Sunday, December 14, 2008

They are gone :(

I met the new owner, Jen, and her daughter and boyfriend. They were really amicable, which makes me feel better that my boys will be in a good home. I gave them everything I had so they can still be spoiled in their new place. I forgot the grid which is very important for the C&C cage - where the water bottle should be hung. I hope she keeps the C&C cage that I have for Porkchop and Kobe. I will cry if I would see them in a small cage.

I miss them so much. I blame my mom and my boyfriend for hating my guinea pigs. My guinea pigs were the only thing that made me happy since my parent's separation. They help forget everything that happened in the past. I surpassed how my boys were giving me rashes. Love is love - you would do anything for them.

My final hours with them. I put them in their carrier. They stayed there were almost an hour, waiting patiently for what was happening. I fed them cilantro so they wouldn't be bored inside the carrier. They kept peeing on themselves for I had to keep changing the wee pads.


Holding Kobe - knowing I'll get rashes from him but I didn't care


Me and Porkchop


Me hugging Porkchop


Waiting


Stayed with them till the final minute


Porkchop couldn't wait and rest for a while

Last Supper

...well with me and my boys. I took so much pictures of them. I gave them the last meal before I sent them off to their new home. I was playing with them last night. Feeding a little extra knowing that it will be the last and I want them to know that I did my best for them. They won't know how they had until I'm gone. I have one more hour until the new owner, Jen, gives me a call to tell me that she will be arriving my house.

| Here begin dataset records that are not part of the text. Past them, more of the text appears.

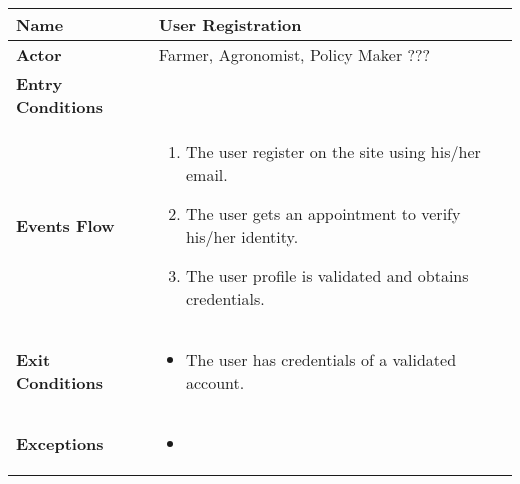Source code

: \begin{center}
\renewcommand{\arraystretch}{1.25}
\begin{tabular}{|l|>{\raggedright\arraybackslash}m{12cm}|}
    \hline
    \textbf{Name} & User Registration\\
    \hline
   	\textbf{Actor} & Farmer, Agronomist, Policy Maker ???\\
    \hline
    \textbf{Entry Conditions} & \\
    \hline
    
    \textbf{Events Flow} & \begin{enumerate}
    			\item The user register on the site using his/her email.
    			\item The user gets an appointment to verify his/her identity.
    			\item The user profile is validated and obtains credentials.
	    		\end{enumerate}
    	\\
    \hline
    \textbf{Exit Conditions} & \begin{itemize}
    	\item The user has credentials of a validated account.
   		\end{itemize} \\
    \hline
    \textbf{Exceptions} &
    		\begin{itemize}
    			\item 
    		\end{itemize}
    \\
    \hline
\end{tabular}
\end{center}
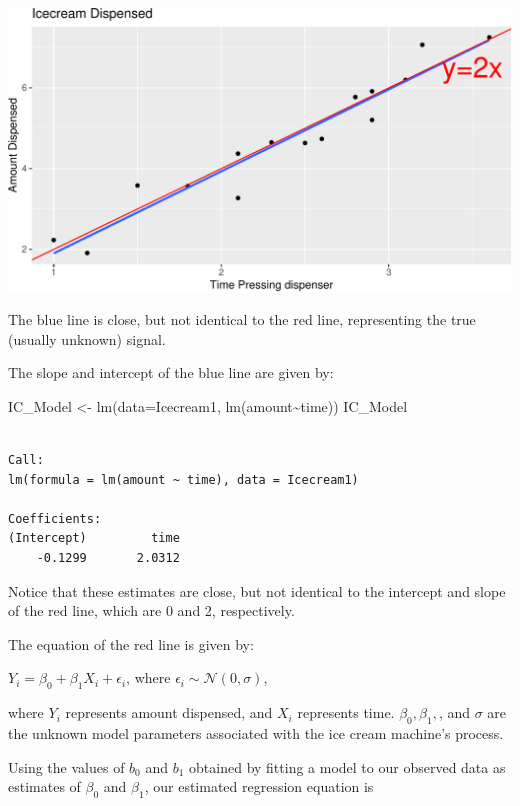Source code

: \documentclass[
  letterpaper,
  DIV=11,
  numbers=noendperiod]{scrreprt}
\newenvironment{Shaded}{\begin{snugshade}}{\end{snugshade}}
\newcommand{\AttributeTok}[1]{\textcolor[rgb]{0.40,0.45,0.13}{#1}}
\newcommand{\FunctionTok}[1]{\textcolor[rgb]{0.28,0.35,0.67}{#1}}
\newcommand{\NormalTok}[1]{\textcolor[rgb]{0.00,0.23,0.31}{#1}}
\newcommand{\OtherTok}[1]{\textcolor[rgb]{0.00,0.23,0.31}{#1}}
\newcommand{\SpecialCharTok}[1]{\textcolor[rgb]{0.37,0.37,0.37}{#1}}
\begin{document}
\includegraphics{Ch4_files/figure-pdf/unnamed-chunk-12-1.pdf}

The blue line is close, but not identical to the red line, representing
the true (usually unknown) signal.

The slope and intercept of the blue line are given by:

\begin{Shaded}
\begin{Highlighting}[]
\NormalTok{IC\_Model }\OtherTok{\textless{}{-}} \FunctionTok{lm}\NormalTok{(}\AttributeTok{data=}\NormalTok{Icecream1, }\FunctionTok{lm}\NormalTok{(amount}\SpecialCharTok{\textasciitilde{}}\NormalTok{time))}
\NormalTok{IC\_Model}
\end{Highlighting}
\end{Shaded}

\begin{verbatim}

Call:
lm(formula = lm(amount ~ time), data = Icecream1)

Coefficients:
(Intercept)         time  
    -0.1299       2.0312  
\end{verbatim}

Notice that these estimates are close, but not identical to the
intercept and slope of the red line, which are 0 and 2, respectively.

The equation of the red line is given by:

\(Y_i = \beta_0 + \beta_1X_{i} + \epsilon_i\), where
\(\epsilon_i\sim\mathcal{N}(0,\sigma)\),

where \(Y_i\) represents amount dispensed, and \(X_i\) represents time.
\(\beta_0, \beta_1,\), and \(\sigma\) are the unknown model parameters
associated with the ice cream machine's process.

Using the values of \(b_0\) and \(b_1\) obtained by fitting a model to
our observed data as estimates of \(\beta_0\) and \(\beta_1\), our
estimated regression equation is
\end{document}
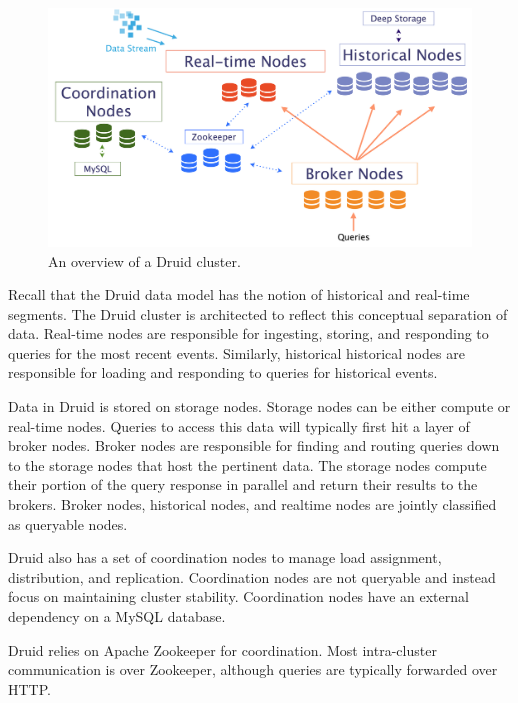 \documentclass{vldb}
\begin{document}
\begin{figure}
\centering
\includegraphics[width = 4.5in]{druid_cluster}
\caption{An overview of a Druid cluster.}
\label{fig:druid_cluster}
\end{figure}

Recall that the Druid data model has the notion of historical and real-time segments. The Druid cluster is architected to reflect this
conceptual separation of data. Real-time nodes are responsible for
ingesting, storing, and responding to queries for the most recent
events. Similarly, historical historical nodes are responsible for
loading and responding to queries for historical events.

Data in Druid is stored on storage nodes. Storage nodes can be either
compute or real-time nodes.  Queries to access this data will
typically first hit a layer of broker nodes. Broker nodes are
responsible for finding and routing queries down to the storage nodes
that host the pertinent data. The storage nodes compute their portion
of the query response in parallel and return their results to the
brokers. Broker nodes, historical nodes, and realtime nodes are jointly
classified as queryable nodes.

Druid also has a set of coordination nodes to manage load assignment,
distribution, and replication. Coordination nodes are not queryable
and instead focus on maintaining cluster stability. Coordination nodes
have an external dependency on a MySQL database.

Druid relies on Apache Zookeeper \cite{hunt2010zookeeper} 
for coordination. Most intra-cluster communication is over Zookeeper, although
queries are typically forwarded over HTTP.
\end{document}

Saturday, December 13, 2008

Last Night

My last night with Porkchop and Kobe. I took them to the Vet to get their nails trimmed this morning. I should've asked the new owner to help me trim their nails on Sunday since she knows how to do it. The assistant cut too deep on one of Kobe's nails. He has black nails which is the hardest ever. I left my digital camera at my office so my brother was nice enough to drive me from the Bronx to Manhattan to pick it up. I want to take as much pictures as possible so I can remember them. It is very emotional. Maybe I'm making the wrong thing of giving them away or maybe the right thing of starting a new life with my boyfriend. I still haven't seen them sleep.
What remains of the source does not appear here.